After a lengthy investigation, the Consumer Financial Protection Bureau reports that two of the three major credit reporting agencies have deceived consumers.

Both Equifax and Transunion were dinged for deceit and also for taking advantage of consumers. The agencies were fined over $23 million.

The Atlantic reports:

In their investigation, the Bureau found that the two agencies had been misrepresenting the scores provided to consumers, telling them that the score reports they received were the same reports that lenders and businesses received, when, in fact, they were not. The investigation also found problems with the way the agencies advertised their products, using promotions that suggested that their credit reports were either free or cost only $1. According to the CFPB the agencies did not properly disclose that after a trial of seven to 30 days, individuals would be enrolled in a full-price subscription, which could total $16 or more per month. The Bureau also found Equifax to be in violation of the Fair Credit Reporting Act, which states that the agencies must provide one free report every 12 months made available at a central site. Before viewing their free report, consumers were forced to view advertisements for Equifax, which is prohibited by law.

These agencies—along with a third, Experian—make up the nation’s credit-reporting industry, and, as such, they wield a significant and unique influence over America’s’ financial health. Many lenders use only the data from these providers to determine whether someone can get a loan and how much interests he will pay. “Credit scores are central to a consumer’s financial life and people deserve honest and accurate information about them,” said CFPB Director Richard Cordray in a statement. Credit-reporting agencies keep track of an individual’s overall debt picture, how much credit they have access to, and how frequently payments are late, among other things. They then assign a score ranging from 300 to 850, which is consulted before one rents an apartment, gets a loan, opens a credit card, buys a car, or even gets a cellphone.*

Much of an individual’s ability to improve his or her finances is predicated on his or her ability to maintain a high credit score. To do that, he or she needs to be able to see accurate credit reports that reflect the information that lenders see when they assess them. The actions of Equifax and Transunion prevented that. And that’s especially troubling because the American credit system is a reinforcing cycle. Good credit often comes from having enough money to pay bills off in a timely manner, which raises one’s score and provides access to more credit at better interest rates. That can amount to tens of thousands of dollars in savings on mortgages, business loans, and credit- card interest. And having good credit means that a person’s score can sustain the decline that comes with lender inquiries for new credit cards or loans, which then gives them access to more credit—and raises their score once again. For Americans with bad credit and little income, the system works in exactly the opposite manner, and leaves people relegated to pricey and predatory options for basic financial needs.

Imagine how much money inaccurate scores have costs consumers. As The Atlantic pointed out, credit scores affect lender interest rates. Something as seemingly small as a two-percentage-point increase or decrease could amount to thousands of dollars.

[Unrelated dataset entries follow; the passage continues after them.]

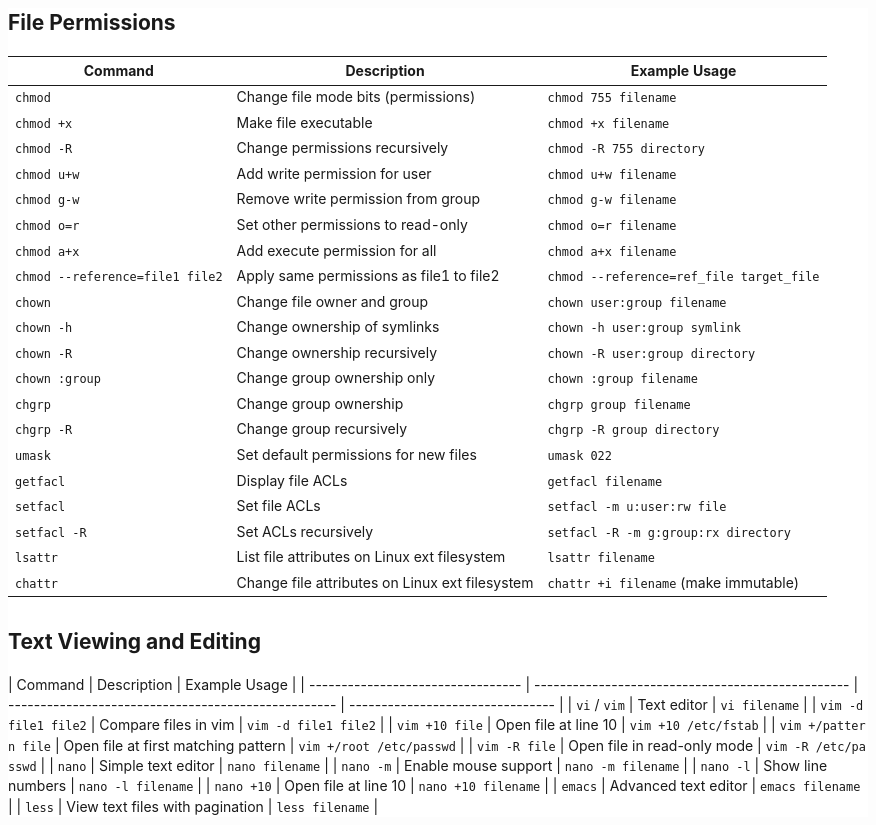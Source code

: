 ## File Permissions

| Command                         | Description                                    | Example Usage                            |
| ------------------------------- | ---------------------------------------------- | ---------------------------------------- |
| `chmod`                         | Change file mode bits (permissions)            | `chmod 755 filename`                     |
| `chmod +x`                      | Make file executable                           | `chmod +x filename`                      |
| `chmod -R`                      | Change permissions recursively                 | `chmod -R 755 directory`                 |
| `chmod u+w`                     | Add write permission for user                  | `chmod u+w filename`                     |
| `chmod g-w`                     | Remove write permission from group             | `chmod g-w filename`                     |
| `chmod o=r`                     | Set other permissions to read-only             | `chmod o=r filename`                     |
| `chmod a+x`                     | Add execute permission for all                 | `chmod a+x filename`                     |
| `chmod --reference=file1 file2` | Apply same permissions as file1 to file2       | `chmod --reference=ref_file target_file` |
| `chown`                         | Change file owner and group                    | `chown user:group filename`              |
| `chown -h`                      | Change ownership of symlinks                   | `chown -h user:group symlink`            |
| `chown -R`                      | Change ownership recursively                   | `chown -R user:group directory`          |
| `chown :group`                  | Change group ownership only                    | `chown :group filename`                  |
| `chgrp`                         | Change group ownership                         | `chgrp group filename`                   |
| `chgrp -R`                      | Change group recursively                       | `chgrp -R group directory`               |
| `umask`                         | Set default permissions for new files          | `umask 022`                              |
| `getfacl`                       | Display file ACLs                              | `getfacl filename`                       |
| `setfacl`                       | Set file ACLs                                  | `setfacl -m u:user:rw file`              |
| `setfacl -R`                    | Set ACLs recursively                           | `setfacl -R -m g:group:rx directory`     |
| `lsattr`                        | List file attributes on Linux ext filesystem   | `lsattr filename`                        |
| `chattr`                        | Change file attributes on Linux ext filesystem | `chattr +i filename` (make immutable)    |

## Text Viewing and Editing

| Command                           | Description                                       | Example Usage                                       |
| --------------------------------- | ------------------------------------------------- | --------------------------------------------------- | -------------------------------- |
| `vi` / `vim`                      | Text editor                                       | `vi filename`                                       |
| `vim -d file1 file2`              | Compare files in vim                              | `vim -d file1 file2`                                |
| `vim +10 file`                    | Open file at line 10                              | `vim +10 /etc/fstab`                                |
| `vim +/pattern file`              | Open file at first matching pattern               | `vim +/root /etc/passwd`                            |
| `vim -R file`                     | Open file in read-only mode                       | `vim -R /etc/passwd`                                |
| `nano`                            | Simple text editor                                | `nano filename`                                     |
| `nano -m`                         | Enable mouse support                              | `nano -m filename`                                  |
| `nano -l`                         | Show line numbers                                 | `nano -l filename`                                  |
| `nano +10`                        | Open file at line 10                              | `nano +10 filename`                                 |
| `emacs`                           | Advanced text editor                              | `emacs filename`                                    |
| `less`                            | View text files with pagination                   | `less filename`                                     |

The New York Times elaborated:

TransUnion will reimburse $13.93 million to consumers and pay a $3 million civil fine, while Equifax will reimburse $3.8 million and pay a $2.5 million civil fine, the bureau said.

Both companies will also modify their marketing practices. Among the changes, they will obtain customers’ consent to enroll them in services in which fees begin after free trials and make it easier for them to cancel services they do not want.

The bureau said the wrongful conduct had violated the Dodd-Frank financial-reform law and had occurred at TransUnion since July 2011 and at Equifax between July 2011 and March 2014.

Many lenders rely on credit scores from TransUnion, Equifax and their rival Experian when lending money.

But TransUnion and Equifax falsely represented the credit scores they sold to consumers as being the same scores that lenders used, the Consumer Financial Protection Bureau said.